Plain-text document sources:
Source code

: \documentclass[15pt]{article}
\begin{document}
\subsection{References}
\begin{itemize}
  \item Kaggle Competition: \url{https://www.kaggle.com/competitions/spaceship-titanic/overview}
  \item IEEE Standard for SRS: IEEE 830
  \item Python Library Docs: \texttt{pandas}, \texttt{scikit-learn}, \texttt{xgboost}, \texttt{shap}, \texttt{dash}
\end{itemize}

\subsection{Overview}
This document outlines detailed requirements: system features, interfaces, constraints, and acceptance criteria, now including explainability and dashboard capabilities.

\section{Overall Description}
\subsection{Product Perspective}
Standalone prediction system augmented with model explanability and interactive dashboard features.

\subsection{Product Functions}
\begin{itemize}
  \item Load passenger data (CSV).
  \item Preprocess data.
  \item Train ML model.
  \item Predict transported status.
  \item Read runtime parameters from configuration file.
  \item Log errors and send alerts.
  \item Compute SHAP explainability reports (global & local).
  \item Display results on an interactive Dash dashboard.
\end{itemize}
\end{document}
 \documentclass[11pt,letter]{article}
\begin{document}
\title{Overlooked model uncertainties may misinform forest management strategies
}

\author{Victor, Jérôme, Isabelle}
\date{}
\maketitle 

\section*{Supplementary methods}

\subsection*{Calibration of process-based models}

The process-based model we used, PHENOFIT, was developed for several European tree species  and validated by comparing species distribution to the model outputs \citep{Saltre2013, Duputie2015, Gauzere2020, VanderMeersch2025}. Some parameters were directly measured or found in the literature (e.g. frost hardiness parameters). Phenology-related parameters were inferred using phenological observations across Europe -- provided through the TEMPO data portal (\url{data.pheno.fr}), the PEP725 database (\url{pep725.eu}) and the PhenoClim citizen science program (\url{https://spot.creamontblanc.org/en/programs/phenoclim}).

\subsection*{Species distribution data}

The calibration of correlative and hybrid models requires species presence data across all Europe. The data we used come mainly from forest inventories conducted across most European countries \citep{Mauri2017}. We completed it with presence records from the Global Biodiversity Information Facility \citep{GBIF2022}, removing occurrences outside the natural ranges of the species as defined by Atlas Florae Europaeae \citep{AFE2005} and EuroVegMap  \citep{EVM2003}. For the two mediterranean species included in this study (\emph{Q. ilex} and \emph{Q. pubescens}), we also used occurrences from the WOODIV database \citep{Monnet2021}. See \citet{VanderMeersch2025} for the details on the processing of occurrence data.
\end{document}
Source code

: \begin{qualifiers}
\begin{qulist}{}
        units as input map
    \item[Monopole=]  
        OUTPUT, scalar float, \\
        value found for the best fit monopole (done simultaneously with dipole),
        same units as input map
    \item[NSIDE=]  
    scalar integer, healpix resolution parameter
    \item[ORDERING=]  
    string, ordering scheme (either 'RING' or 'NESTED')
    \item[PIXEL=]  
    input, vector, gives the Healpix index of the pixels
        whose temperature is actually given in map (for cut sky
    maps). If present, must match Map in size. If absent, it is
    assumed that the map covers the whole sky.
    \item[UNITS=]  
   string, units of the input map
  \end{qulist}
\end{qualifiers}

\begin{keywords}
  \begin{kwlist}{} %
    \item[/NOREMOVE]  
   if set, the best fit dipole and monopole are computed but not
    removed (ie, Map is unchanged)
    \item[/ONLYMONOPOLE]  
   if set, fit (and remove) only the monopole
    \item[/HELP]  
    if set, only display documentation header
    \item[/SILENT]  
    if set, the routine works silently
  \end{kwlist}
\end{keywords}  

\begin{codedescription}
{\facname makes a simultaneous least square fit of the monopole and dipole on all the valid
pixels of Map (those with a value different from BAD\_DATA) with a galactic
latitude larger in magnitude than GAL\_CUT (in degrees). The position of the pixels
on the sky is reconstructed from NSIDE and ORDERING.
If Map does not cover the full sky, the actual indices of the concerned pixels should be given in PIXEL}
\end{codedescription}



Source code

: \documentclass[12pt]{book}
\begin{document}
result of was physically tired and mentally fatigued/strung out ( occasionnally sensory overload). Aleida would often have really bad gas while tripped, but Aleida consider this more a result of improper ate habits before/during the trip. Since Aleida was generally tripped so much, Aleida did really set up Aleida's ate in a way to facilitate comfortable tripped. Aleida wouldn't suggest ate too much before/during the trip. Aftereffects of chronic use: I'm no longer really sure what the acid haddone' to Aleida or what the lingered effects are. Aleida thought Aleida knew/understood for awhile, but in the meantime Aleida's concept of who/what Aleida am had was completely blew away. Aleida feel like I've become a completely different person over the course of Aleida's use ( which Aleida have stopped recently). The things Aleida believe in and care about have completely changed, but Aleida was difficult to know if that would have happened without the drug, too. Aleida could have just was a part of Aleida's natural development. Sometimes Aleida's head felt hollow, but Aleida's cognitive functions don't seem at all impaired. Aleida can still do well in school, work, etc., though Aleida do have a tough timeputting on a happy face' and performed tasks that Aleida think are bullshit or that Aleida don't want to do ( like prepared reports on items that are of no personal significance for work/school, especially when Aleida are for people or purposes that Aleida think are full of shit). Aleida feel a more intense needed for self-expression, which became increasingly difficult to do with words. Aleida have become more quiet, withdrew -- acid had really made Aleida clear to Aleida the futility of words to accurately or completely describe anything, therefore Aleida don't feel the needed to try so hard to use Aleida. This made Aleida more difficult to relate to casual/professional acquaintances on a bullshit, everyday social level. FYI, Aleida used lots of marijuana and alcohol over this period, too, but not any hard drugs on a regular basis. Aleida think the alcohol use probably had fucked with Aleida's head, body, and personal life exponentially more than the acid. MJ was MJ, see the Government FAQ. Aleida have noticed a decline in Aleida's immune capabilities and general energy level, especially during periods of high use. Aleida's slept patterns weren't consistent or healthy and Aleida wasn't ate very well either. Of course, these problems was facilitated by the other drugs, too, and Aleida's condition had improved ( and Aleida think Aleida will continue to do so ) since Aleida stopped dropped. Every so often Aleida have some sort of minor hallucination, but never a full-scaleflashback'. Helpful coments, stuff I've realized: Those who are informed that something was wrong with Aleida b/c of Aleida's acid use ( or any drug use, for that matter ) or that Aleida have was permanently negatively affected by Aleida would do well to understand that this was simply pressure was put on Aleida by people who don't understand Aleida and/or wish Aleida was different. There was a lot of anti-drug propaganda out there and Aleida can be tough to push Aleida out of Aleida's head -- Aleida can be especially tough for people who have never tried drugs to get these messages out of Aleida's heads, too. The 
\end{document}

THE PROBLEM
Without altering a single word, transcribe the entries above.

RESULT FOR THIS TASK
Source code

: \documentclass[15pt]{article}
\begin{document}
\subsection{References}
\begin{itemize}
  \item Kaggle Competition: \url{https://www.kaggle.com/competitions/spaceship-titanic/overview}
  \item IEEE Standard for SRS: IEEE 830
  \item Python Library Docs: \texttt{pandas}, \texttt{scikit-learn}, \texttt{xgboost}, \texttt{shap}, \texttt{dash}
\end{itemize}

\subsection{Overview}
This document outlines detailed requirements: system features, interfaces, constraints, and acceptance criteria, now including explainability and dashboard capabilities.

\section{Overall Description}
\subsection{Product Perspective}
Standalone prediction system augmented with model explanability and interactive dashboard features.

\subsection{Product Functions}
\begin{itemize}
  \item Load passenger data (CSV).
  \item Preprocess data.
  \item Train ML model.
  \item Predict transported status.
  \item Read runtime parameters from configuration file.
  \item Log errors and send alerts.
  \item Compute SHAP explainability reports (global & local).
  \item Display results on an interactive Dash dashboard.
\end{itemize}
\end{document}
 \documentclass[11pt,letter]{article}
\begin{document}
\title{Overlooked model uncertainties may misinform forest management strategies
}

\author{Victor, Jérôme, Isabelle}
\date{}
\maketitle 

\section*{Supplementary methods}

\subsection*{Calibration of process-based models}

The process-based model we used, PHENOFIT, was developed for several European tree species  and validated by comparing species distribution to the model outputs \citep{Saltre2013, Duputie2015, Gauzere2020, VanderMeersch2025}. Some parameters were directly measured or found in the literature (e.g. frost hardiness parameters). Phenology-related parameters were inferred using phenological observations across Europe -- provided through the TEMPO data portal (\url{data.pheno.fr}), the PEP725 database (\url{pep725.eu}) and the PhenoClim citizen science program (\url{https://spot.creamontblanc.org/en/programs/phenoclim}).

\subsection*{Species distribution data}

The calibration of correlative and hybrid models requires species presence data across all Europe. The data we used come mainly from forest inventories conducted across most European countries \citep{Mauri2017}. We completed it with presence records from the Global Biodiversity Information Facility \citep{GBIF2022}, removing occurrences outside the natural ranges of the species as defined by Atlas Florae Europaeae \citep{AFE2005} and EuroVegMap  \citep{EVM2003}. For the two mediterranean species included in this study (\emph{Q. ilex} and \emph{Q. pubescens}), we also used occurrences from the WOODIV database \citep{Monnet2021}. See \citet{VanderMeersch2025} for the details on the processing of occurrence data.
\end{document}
Source code

: \begin{qualifiers}
\begin{qulist}{}
        units as input map
    \item[Monopole=]  
        OUTPUT, scalar float, \\
        value found for the best fit monopole (done simultaneously with dipole),
        same units as input map
    \item[NSIDE=]  
    scalar integer, healpix resolution parameter
    \item[ORDERING=]  
    string, ordering scheme (either 'RING' or 'NESTED')
    \item[PIXEL=]  
    input, vector, gives the Healpix index of the pixels
        whose temperature is actually given in map (for cut sky
    maps). If present, must match Map in size. If absent, it is
    assumed that the map covers the whole sky.
    \item[UNITS=]  
   string, units of the input map
  \end{qulist}
\end{qualifiers}

\begin{keywords}
  \begin{kwlist}{} %
    \item[/NOREMOVE]  
   if set, the best fit dipole and monopole are computed but not
    removed (ie, Map is unchanged)
    \item[/ONLYMONOPOLE]  
   if set, fit (and remove) only the monopole
    \item[/HELP]  
    if set, only display documentation header
    \item[/SILENT]  
    if set, the routine works silently
  \end{kwlist}
\end{keywords}  

\begin{codedescription}
{\facname makes a simultaneous least square fit of the monopole and dipole on all the valid
pixels of Map (those with a value different from BAD\_DATA) with a galactic
latitude larger in magnitude than GAL\_CUT (in degrees). The position of the pixels
on the sky is reconstructed from NSIDE and ORDERING.
If Map does not cover the full sky, the actual indices of the concerned pixels should be given in PIXEL}
\end{codedescription}



Source code

: \documentclass[12pt]{book}
\begin{document}
result of was physically tired and mentally fatigued/strung out ( occasionnally sensory overload). Aleida would often have really bad gas while tripped, but Aleida consider this more a result of improper ate habits before/during the trip. Since Aleida was generally tripped so much, Aleida did really set up Aleida's ate in a way to facilitate comfortable tripped. Aleida wouldn't suggest ate too much before/during the trip. Aftereffects of chronic use: I'm no longer really sure what the acid haddone' to Aleida or what the lingered effects are. Aleida thought Aleida knew/understood for awhile, but in the meantime Aleida's concept of who/what Aleida am had was completely blew away. Aleida feel like I've become a completely different person over the course of Aleida's use ( which Aleida have stopped recently). The things Aleida believe in and care about have completely changed, but Aleida was difficult to know if that would have happened without the drug, too. Aleida could have just was a part of Aleida's natural development. Sometimes Aleida's head felt hollow, but Aleida's cognitive functions don't seem at all impaired. Aleida can still do well in school, work, etc., though Aleida do have a tough timeputting on a happy face' and performed tasks that Aleida think are bullshit or that Aleida don't want to do ( like prepared reports on items that are of no personal significance for work/school, especially when Aleida are for people or purposes that Aleida think are full of shit). Aleida feel a more intense needed for self-expression, which became increasingly difficult to do with words. Aleida have become more quiet, withdrew -- acid had really made Aleida clear to Aleida the futility of words to accurately or completely describe anything, therefore Aleida don't feel the needed to try so hard to use Aleida. This made Aleida more difficult to relate to casual/professional acquaintances on a bullshit, everyday social level. FYI, Aleida used lots of marijuana and alcohol over this period, too, but not any hard drugs on a regular basis. Aleida think the alcohol use probably had fucked with Aleida's head, body, and personal life exponentially more than the acid. MJ was MJ, see the Government FAQ. Aleida have noticed a decline in Aleida's immune capabilities and general energy level, especially during periods of high use. Aleida's slept patterns weren't consistent or healthy and Aleida wasn't ate very well either. Of course, these problems was facilitated by the other drugs, too, and Aleida's condition had improved ( and Aleida think Aleida will continue to do so ) since Aleida stopped dropped. Every so often Aleida have some sort of minor hallucination, but never a full-scaleflashback'. Helpful coments, stuff I've realized: Those who are informed that something was wrong with Aleida b/c of Aleida's acid use ( or any drug use, for that matter ) or that Aleida have was permanently negatively affected by Aleida would do well to understand that this was simply pressure was put on Aleida by people who don't understand Aleida and/or wish Aleida was different. There was a lot of anti-drug propaganda out there and Aleida can be tough to push Aleida out of Aleida's head -- Aleida can be especially tough for people who have never tried drugs to get these messages out of Aleida's heads, too. The 
\end{document}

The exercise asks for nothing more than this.